El fiscal estaba convencido de la culpabilidad de Juan Molina. Ciertamente exageraba con su oratoria inflamada y sus gestos grandilocuentes. La profusión de adjetivos tales como "bestial", "salvaje", "inhumano", "despiadado", "sanguinario" y "monstruoso" con los que adornaba su discurso a la vez que señalaba al acusado con su índice acusatorio, tenían un estudiado propósito. Pero no sólo hacía su trabajo; albergaba la convicción cierta de que aquel hombre callado y corpulento era un asesino. El hecho de que fuera campeón de lucha grecorromana, la fama de hombre rudo y su porte, no obraban a favor de Molina; era el retrato viviente del homicida. Evidentemente, esa misma brutalidad con la que derribaba a sus contrincantes en el ring, aquellos instintos primarios que constituían su modo de vida y su sustento, fueron los mismos que lo condujeron a arrebatarle la vida a esa prostituta que no tuvo modo de defenderse.

El fiscal improvisa un relato con ribetes literarios, construido con una prosa tomada de las crónicas policiales; con frecuencia menciona las palabras "despecho" y "venganza", y pone en boca de Ivonne (llamada durante todo el proceso con el nombre de Marsenka Rakowska o "la occisa") términos tales como "rechazo", "terror" e "indefensa". Una taquígrafa oculta tras unos anteojos cuya graduación es tal que se dirían inexpugnables maltrata las teclas de una máquina estenográfica que suena como un piano al que le hubiesen quitado las cuerdas. Pero el ritmo machacón sirve de compás para que el fiscal se plante ante el juez y cante:

Observe, Su Señoría

esa mirada feroz,

esos ojos inhumanos,

imagínese esas manos

hacer la carnicería

bestial, monstruosa y atroz.

Es ese instinto asesino

el que le dio su trabajo,

son sus impulsos más bajos

los que guían su camino.

El fiscal camina ahora en torno a Molina como lo, haría un cazador alrededor de su presa herida. Sin dejar; de mirar al juez, entona:

Observe, Su Señoría,

ese gesto despiadado,

ese porte de animal

al descargar el puñal

y hacer de sangre una orgía

después de haberla matado.

El juez parece haber salido de su letargo, y ahora escucha el alegato del fiscal quien, cantando con voz imperativa, declara:

La cínica confesión

de este cruento criminal

es una burla soez,

por eso, le pido al juez

que se pudra en la prisión

hasta su juicio final.

Cuando termina de cantar el fiscal, la taquígrafa concluye la transcripción haciendo un sol-do involuntario con las teclas, marcando el fin del elocuente alegato.
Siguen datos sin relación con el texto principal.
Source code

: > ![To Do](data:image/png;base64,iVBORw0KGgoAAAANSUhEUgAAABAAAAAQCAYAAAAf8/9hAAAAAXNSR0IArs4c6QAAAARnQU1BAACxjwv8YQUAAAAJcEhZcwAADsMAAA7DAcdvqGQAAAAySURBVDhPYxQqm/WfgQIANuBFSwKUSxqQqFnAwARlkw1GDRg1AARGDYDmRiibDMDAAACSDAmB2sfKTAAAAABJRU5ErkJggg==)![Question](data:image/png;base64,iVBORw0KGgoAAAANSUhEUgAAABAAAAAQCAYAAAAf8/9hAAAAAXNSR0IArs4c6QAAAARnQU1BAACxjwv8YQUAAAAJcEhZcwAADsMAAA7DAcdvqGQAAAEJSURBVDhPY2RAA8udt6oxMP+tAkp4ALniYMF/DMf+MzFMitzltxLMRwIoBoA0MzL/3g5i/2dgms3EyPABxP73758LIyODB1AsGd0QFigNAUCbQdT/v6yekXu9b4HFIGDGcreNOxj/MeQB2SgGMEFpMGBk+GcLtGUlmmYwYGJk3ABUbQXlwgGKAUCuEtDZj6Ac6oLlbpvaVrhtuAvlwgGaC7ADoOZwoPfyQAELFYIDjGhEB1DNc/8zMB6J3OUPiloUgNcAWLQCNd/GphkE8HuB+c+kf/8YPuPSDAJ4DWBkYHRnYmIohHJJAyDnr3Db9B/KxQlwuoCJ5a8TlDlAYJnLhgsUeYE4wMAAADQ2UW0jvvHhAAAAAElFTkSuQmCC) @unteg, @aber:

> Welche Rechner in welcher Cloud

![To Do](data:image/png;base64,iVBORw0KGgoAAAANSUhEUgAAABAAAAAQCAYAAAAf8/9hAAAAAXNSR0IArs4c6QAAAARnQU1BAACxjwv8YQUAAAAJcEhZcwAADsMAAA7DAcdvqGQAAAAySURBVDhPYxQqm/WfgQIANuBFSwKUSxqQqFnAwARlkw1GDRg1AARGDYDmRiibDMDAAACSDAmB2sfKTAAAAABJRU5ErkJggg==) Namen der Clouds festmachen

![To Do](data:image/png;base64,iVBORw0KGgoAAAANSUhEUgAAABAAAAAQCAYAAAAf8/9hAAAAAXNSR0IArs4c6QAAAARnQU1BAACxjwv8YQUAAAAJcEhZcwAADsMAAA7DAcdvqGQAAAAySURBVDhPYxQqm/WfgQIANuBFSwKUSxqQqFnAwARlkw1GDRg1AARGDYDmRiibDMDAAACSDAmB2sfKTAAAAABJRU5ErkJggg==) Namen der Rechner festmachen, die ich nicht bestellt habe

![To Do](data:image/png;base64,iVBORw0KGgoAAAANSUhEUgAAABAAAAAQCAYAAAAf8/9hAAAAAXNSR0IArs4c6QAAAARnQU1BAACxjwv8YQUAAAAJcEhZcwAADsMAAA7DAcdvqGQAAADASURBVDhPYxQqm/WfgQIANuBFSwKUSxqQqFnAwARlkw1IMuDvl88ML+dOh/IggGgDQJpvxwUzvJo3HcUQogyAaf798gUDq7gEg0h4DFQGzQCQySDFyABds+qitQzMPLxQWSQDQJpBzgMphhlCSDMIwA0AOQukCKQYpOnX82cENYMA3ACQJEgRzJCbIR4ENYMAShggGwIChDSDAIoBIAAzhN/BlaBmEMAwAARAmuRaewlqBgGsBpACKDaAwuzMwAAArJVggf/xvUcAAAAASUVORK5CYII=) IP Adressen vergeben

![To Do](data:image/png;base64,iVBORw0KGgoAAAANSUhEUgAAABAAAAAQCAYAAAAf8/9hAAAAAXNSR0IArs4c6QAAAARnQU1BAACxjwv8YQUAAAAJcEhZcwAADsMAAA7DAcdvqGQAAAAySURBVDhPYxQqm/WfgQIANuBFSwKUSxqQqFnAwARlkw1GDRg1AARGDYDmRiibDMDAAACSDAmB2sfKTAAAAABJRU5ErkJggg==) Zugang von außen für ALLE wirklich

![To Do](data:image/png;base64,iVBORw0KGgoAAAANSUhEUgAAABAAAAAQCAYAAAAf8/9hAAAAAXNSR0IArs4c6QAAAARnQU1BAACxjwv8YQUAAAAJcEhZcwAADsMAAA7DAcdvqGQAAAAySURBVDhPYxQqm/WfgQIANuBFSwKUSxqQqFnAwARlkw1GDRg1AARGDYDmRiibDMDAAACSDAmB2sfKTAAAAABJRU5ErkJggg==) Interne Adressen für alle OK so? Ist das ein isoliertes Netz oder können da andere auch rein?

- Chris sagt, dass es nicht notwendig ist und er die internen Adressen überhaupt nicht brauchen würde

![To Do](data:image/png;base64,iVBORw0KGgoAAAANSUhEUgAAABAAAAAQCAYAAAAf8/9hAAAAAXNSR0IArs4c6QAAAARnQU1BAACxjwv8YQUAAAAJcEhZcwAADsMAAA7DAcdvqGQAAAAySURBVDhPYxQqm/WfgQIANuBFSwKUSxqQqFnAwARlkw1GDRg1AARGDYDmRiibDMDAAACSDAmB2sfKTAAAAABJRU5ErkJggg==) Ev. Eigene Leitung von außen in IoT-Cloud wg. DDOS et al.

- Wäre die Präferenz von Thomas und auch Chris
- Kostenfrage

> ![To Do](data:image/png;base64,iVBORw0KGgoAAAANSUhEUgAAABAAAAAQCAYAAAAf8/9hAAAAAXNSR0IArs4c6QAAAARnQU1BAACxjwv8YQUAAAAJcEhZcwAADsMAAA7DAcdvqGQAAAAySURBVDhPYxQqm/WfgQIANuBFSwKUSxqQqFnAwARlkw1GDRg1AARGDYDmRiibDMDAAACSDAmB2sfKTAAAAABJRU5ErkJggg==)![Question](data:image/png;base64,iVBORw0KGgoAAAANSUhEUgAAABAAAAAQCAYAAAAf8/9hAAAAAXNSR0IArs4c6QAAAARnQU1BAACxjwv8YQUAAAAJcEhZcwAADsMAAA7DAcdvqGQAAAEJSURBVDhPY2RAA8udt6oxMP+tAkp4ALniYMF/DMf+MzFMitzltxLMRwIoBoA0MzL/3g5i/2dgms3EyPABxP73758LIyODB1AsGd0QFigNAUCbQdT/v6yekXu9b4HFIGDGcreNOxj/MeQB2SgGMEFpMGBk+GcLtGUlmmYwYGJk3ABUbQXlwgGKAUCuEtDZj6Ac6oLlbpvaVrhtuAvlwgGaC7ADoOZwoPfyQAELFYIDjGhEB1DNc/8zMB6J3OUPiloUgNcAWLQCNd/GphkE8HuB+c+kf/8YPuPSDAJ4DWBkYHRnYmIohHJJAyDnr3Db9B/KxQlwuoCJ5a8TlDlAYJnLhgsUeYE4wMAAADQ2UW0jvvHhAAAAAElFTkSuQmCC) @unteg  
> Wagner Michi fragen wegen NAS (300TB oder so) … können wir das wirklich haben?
La sala donde tuvo lugar el juicio era por completo diferente de lo que imaginaba Molina. No había gradas ni jurado, no había público ni prensa. Aquel recinto parecía una oscura oficina pública antes que la majestuosa sede de la ley. Y, por cierto, el proceso tenía un trámite más cercano a una diligencia burocrática que a una ceremonia jurídica. Dentro de aquel cubículo de paredes descascaradas presidido por un Cristo sobre el estrado, sólo estaban el juez, el defensor, el fiscal, la taquígrafa, que había recobrado su actitud asténica, y un policía de guardia.

Cuando el magistrado consideró que estaban reunidas todas las pruebas y testimonios, le preguntó a Juan Molina si ratificaba la confesión que había firmado, si ante su persona se declaraba inocente o culpable.

– Lo dejo a su consideración -fue la escueta respuesta del acusado.

Entonces el juez leyó la sentencia, cuyo final decía:

– Se condena al acusado a reclusión perpetua.